09 Dec The Role of Executive Coaching in Organizational Transformation
Leland Sandler and the Sandler Group explain how executive advising is key to organizational transformation and overall success of a business.
Research indicates only 30 percent of organizations consider their change management programs successful. That same research indicates that strong leadership along with alignment and support is essential to the success transformation of an organization. In fact, the number one predictor of successful organizational transformations is a leader’s consistent ability to lead and support the effort from start to finish with behaviors that blend wisdom, compassion, and accountability (APQC American Productivity & Quality Center, 2014).
However, a significant percentage of leaders (20%-40%, depending on the study) will not support or have the capacity to lead organizational changes. These individuals do not get out in front and lead. And while most of them will not work against the organization’s efforts, their lack of powerful and observable leadership will negatively impact success. And most often it is not their fault; instead, they are dealing with a level of complexity that exceeds their current capacity to lead. In other words, they are in over their heads. These same leaders want more than to be productive and efficient. They want to be in a role and in a world that is meaningful and fulfilling. Leaders ultimately want to fulfill their desire to be fully who they are.

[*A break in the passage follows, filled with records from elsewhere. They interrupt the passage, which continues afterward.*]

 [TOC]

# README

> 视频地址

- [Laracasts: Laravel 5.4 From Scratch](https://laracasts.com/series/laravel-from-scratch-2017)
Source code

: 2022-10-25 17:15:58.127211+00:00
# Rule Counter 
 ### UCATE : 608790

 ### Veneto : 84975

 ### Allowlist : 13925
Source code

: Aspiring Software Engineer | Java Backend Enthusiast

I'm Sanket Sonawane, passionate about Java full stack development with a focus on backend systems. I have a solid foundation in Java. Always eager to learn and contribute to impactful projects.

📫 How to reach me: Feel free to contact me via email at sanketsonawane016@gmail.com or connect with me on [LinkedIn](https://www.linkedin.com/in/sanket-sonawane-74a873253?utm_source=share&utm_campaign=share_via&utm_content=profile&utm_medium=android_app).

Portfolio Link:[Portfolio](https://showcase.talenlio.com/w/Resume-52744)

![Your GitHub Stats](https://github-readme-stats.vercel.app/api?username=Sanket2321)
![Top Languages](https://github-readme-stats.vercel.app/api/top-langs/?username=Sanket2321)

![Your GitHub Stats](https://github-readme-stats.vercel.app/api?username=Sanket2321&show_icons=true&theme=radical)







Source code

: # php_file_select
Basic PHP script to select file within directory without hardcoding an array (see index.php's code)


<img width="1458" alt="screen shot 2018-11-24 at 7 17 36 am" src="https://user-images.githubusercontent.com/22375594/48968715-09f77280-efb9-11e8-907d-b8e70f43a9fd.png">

External executive advising can mitigate this issue. It is the most effective way to quickly address the deep, perplexing issues inherent in corporate life. Having an objective, unbiased outside advisor helps leaders respond not only with alignment and support, but also with wisdom and care to the rapidly changing flux of circumstances brought on by organizational transformation. Advising directly builds a leader’s capacity to successfully deal with complexity.
Executive advising helps to quickly uncover what the real issues are in a leader’s life. It can provide an accelerated path to overcoming those issues and create leadership effectiveness. lHow? Advising uncovers the misplaced assumptions and concerns/fears that distort how leaders see themselves, others, and the organizational situation they are in. It uncovers how leaders justify their negative or unproductive thoughts, feelings, and actions.
Leaders who get in the way of organizational transformation typically possess narrowly held views and options. Like many of us who are resisting something in our lives, leaders often see the world as if they are looking at the sky through a straw – blind to the perspectives and ideas of others; blind to the opportunities and inventiveness that may lie beyond their limited perspective. Advising sheds light on a client’s blind spots, challenging and stretching their fixed views of themselves, others, and the world.
The work was based on the Immunity-to-Change approach developed by Robert Kegan and Lisa Lahey. It is specifically designed to help leaders make the personal and collective changes that are most important to them—but have proven resistant even to thoughtful plans and intentions. The process explores how each of us gets stuck when our initial motivation to change is met by equally strong, or stronger, competing commitments not to change. Often, these competing commitments are completely out of our awareness. Once these competing commitments are discovered, we can explore the assumptions that have kept them in place and design ways to test whether it might be safe to revise our assumptions. Until the underlying assumptions can safely be discarded, it is likely to be quite difficult, if not impossible, to create lasting change.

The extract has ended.